Single by ATB

from the album Dedicated
- Released: May 14, 2001
- Genre: Dance
- Length: 3:30
- Label: Kontor
- Songwriters: André Tanneberger, Ken Harrison, Robert Michaels
- Producer: André Tanneberger

ATB singles chronology
| "The Fields of Love" (2000) | "Let U Go" (2001) | "Hold You" (2001) |

= Let U Go (ATB song) =

2001 single by ATB

"Let U Go" is a song originally written by the Canadian musicians Ken Harrison and Robert Michaels as "Wrong to Let You Go". This pop-rock song, recorded by the Wild Strawberries, the band consisting of Harrison and his wife Roberta Carter, first appeared on volume 3 of the compilation album series Women & Songs, then on the Wild Strawberries album Twist (2000).

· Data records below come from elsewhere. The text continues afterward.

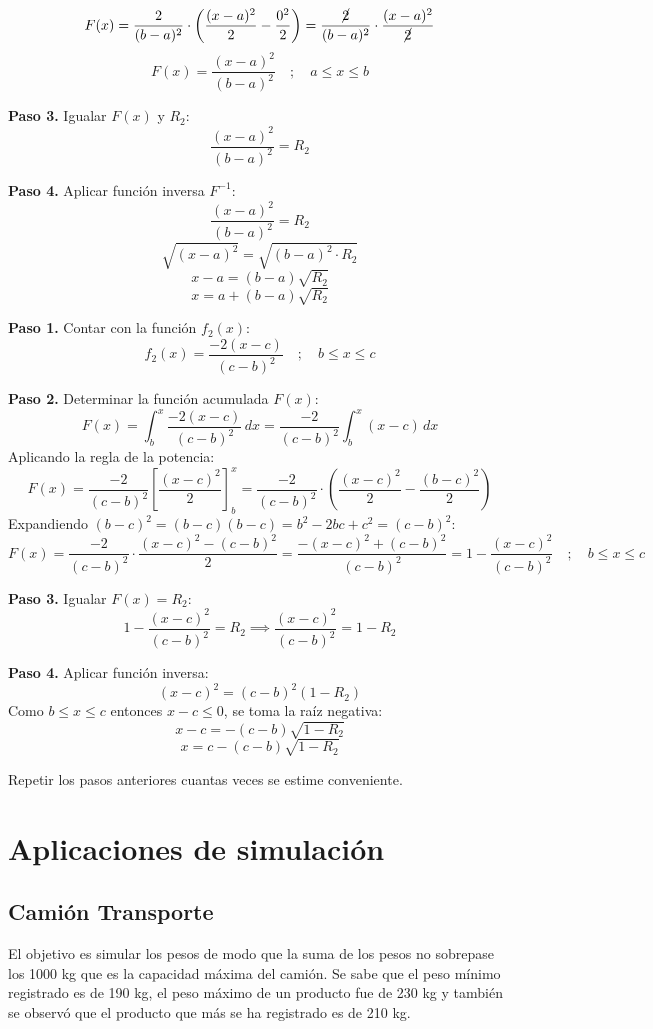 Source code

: \documentclass{article}
\begin{document}
\begin{description}
    $$ F(x) = \frac{2}{(b-a)^2} \cdot \left( \frac{(x-a)^2}{2} - \frac{0^2}{2} \right) = \frac{\cancel{2}}{(b-a)^2} \cdot \frac{(x-a)^2}{\cancel{2}} $$
    $$ F(x) = \frac{(x-a)^2}{(b-a)^2} \quad ; \quad a \leq x \leq b $$

    \textbf{Paso 3.} Igualar $F(x)$ y $R_2$:
    $$ \frac{(x-a)^2}{(b-a)^2} = R_2 $$

    \textbf{Paso 4.} Aplicar función inversa $F^{-1}$:
    $$ \frac{(x-a)^2}{(b-a)^2} = R_2 $$
    $$ \sqrt{(x-a)^2} = \sqrt{(b-a)^2 \cdot R_2} $$
    $$ x - a = (b-a)\sqrt{R_2} $$
    $$ \boxed{x = a + (b-a)\sqrt{R_2}} $$

    \textbf{Paso 1.} Contar con la función $f_2(x)$:
    $$ f_2(x) = \frac{-2(x-c)}{(c-b)^2} \quad ; \quad b \leq x \leq c $$

    \textbf{Paso 2.} Determinar la función acumulada $F(x)$:
    $$ F(x) = \int_b^x \frac{-2(x-c)}{(c-b)^2}\,dx = \frac{-2}{(c-b)^2} \int_b^x (x-c)\,dx $$
    Aplicando la regla de la potencia:
    $$ F(x) = \frac{-2}{(c-b)^2} \left[\frac{(x-c)^2}{2}\right]_b^x = \frac{-2}{(c-b)^2} \cdot \left(\frac{(x-c)^2}{2} - \frac{(b-c)^2}{2}\right) $$
    Expandiendo $(b-c)^2 = (b-c)(b-c) = b^2 - 2bc + c^2 = (c-b)^2$:
    $$ F(x) = \frac{-2}{(c-b)^2} \cdot \frac{(x-c)^2-(c-b)^2}{2} = \frac{-(x-c)^2+(c-b)^2}{(c-b)^2} = 1 - \frac{(x-c)^2}{(c-b)^2} \quad ; \quad b \leq x \leq c $$

    \textbf{Paso 3.} Igualar $F(x) = R_2$:
    $$ 1 - \frac{(x-c)^2}{(c-b)^2} = R_2 \implies \frac{(x-c)^2}{(c-b)^2} = 1 - R_2 $$

    \textbf{Paso 4.} Aplicar función inversa:
    $$ (x-c)^2 = (c-b)^2(1-R_2) $$
    Como $b \leq x \leq c$ entonces $x-c \leq 0$, se toma la raíz negativa:
    $$ x-c = -(c-b)\sqrt{1-R_2} $$
    $$ \boxed{x = c-(c-b)\sqrt{1-R_2}} $$
    
    \item[Paso 8:] Repetir los pasos anteriores cuantas veces se 
    estime conveniente.
\end{description}

\section{Aplicaciones de simulación}

\subsection{Camión Transporte}
El objetivo es simular los pesos de modo que la suma de los pesos no sobrepase los
1000 kg que es la capacidad máxima del camión. Se sabe que el peso mínimo registrado
es de 190 kg, el peso máximo de un producto fue de 230 kg y también se observó que el
producto que más se ha registrado es de 210 kg.
\end{document}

German dance DJ and producer ATB remixed the song and released it twice as a single, it being ATB's 6th and 15th single releases.

The first version of the song was released on CD 1 (The World of Movement) of ATB's second album Two Worlds, which was released in 2000. The song bore a similar sound to prior singles "The Fields of Love" and "The Summer" from the same album.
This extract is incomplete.